3.Discussion and Prospect
Lung illnesses frequently do not occur in isolation; instead, they may
develop in combination with other systemic diseases, or numerous lung
diseases may occur simultaneously, or due to a causative factor causes
the disease to appear in diverse processes with varying clinical
symptoms and disease types. Microorganisms, for example, might cause
pneumonia at an early stage, but severe pneumonia may cause ARDS or even
a systemic inflammatory response syndrome, which could lead to pulmonary
fibrosis in a long term, pulmonary fibrosis increases the risk of lung
cancer by 7% to 20%[121]. This review addresses the results and
developments of lncRNA-miRNA interactions in the development,
prevention, and therapy of various common and thoroughly researched lung
diseases. Some star lncRNA molecules have been extensively studied in a
variety of diseases. MALAT1 and NEAT1, which are involved in acute and
chronic inflammation of numerous causes of lung, as well as MALAT1 and
HOTAIR, which are expressed in several tumors including lung cancer.

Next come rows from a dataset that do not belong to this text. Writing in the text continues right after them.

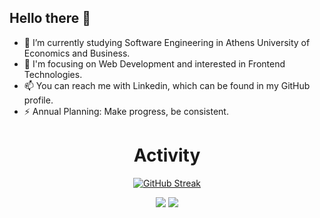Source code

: ## Hello there 👋  
  
- 🔭 I’m currently studying Software Engineering in Athens University of Economics and Business.
- 🔭 I'm focusing on Web Development and interested in Frontend Technologies. 
- 📫 You can reach me with Linkedin, which can be found in my GitHub profile.  
- ⚡ Annual Planning: Make progress, be consistent. 


<div align="center">  
  
# Activity  
  
[![GitHub Streak](https://streak-stats.demolab.com/?user=jordanpapaditsas&theme=tokyonight)](https://git.io/streak-stats)
  
![](http://github-profile-summary-cards.vercel.app/api/cards/stats?username=jordanpapaditsas&theme=blueberry) ![](http://github-profile-summary-cards.vercel.app/api/cards/most-commit-language?username=jordanpapaditsas&theme=blueberry)
  
</div>


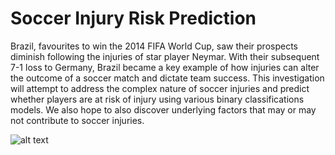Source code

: # Soccer Injury Risk Prediction

Brazil, favourites to win the 2014 FIFA World Cup, saw their prospects diminish following the injuries of star player Neymar. With their subsequent 7-1 loss to Germany, Brazil became a key example of how injuries can alter the outcome of a soccer match and dictate team success. This investigation will attempt to address the complex nature of soccer injuries and predict whether players are at risk of injury using various binary classifications models. We also hope to also discover underlying factors that may or may not contribute to soccer injuries. 

![alt text](https://www.denverpost.com/wp-content/uploads/2018/07/c4889a81c7884e7f9296abe22b6c7d83.jpg?w=640)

We further noticed that research into the mechanism of lncRNA-miRNA
interactions in lung diseases is more focused on the ceRNA mechanism, in
which lncRNA sponges binding miRNAs, suppresses miRNA binding, and
silences downstream mRNA translation. Finding potential biomarkers for
disease diagnosis, degree, prognosis, or targets for therapy required an
understanding of the mechanism of lung disease formation and the role
played by ncRNAs in the mechanism of cure. All of that is accomplished
by constructing the lncRNA-miRNA action network. However, the
involvement of lncRNA-miRNA interactions in lung diseases is a
sophisticated network of inter-crosstalk among innumerable ncRNAs, the
roles and processes of which are yet unclear.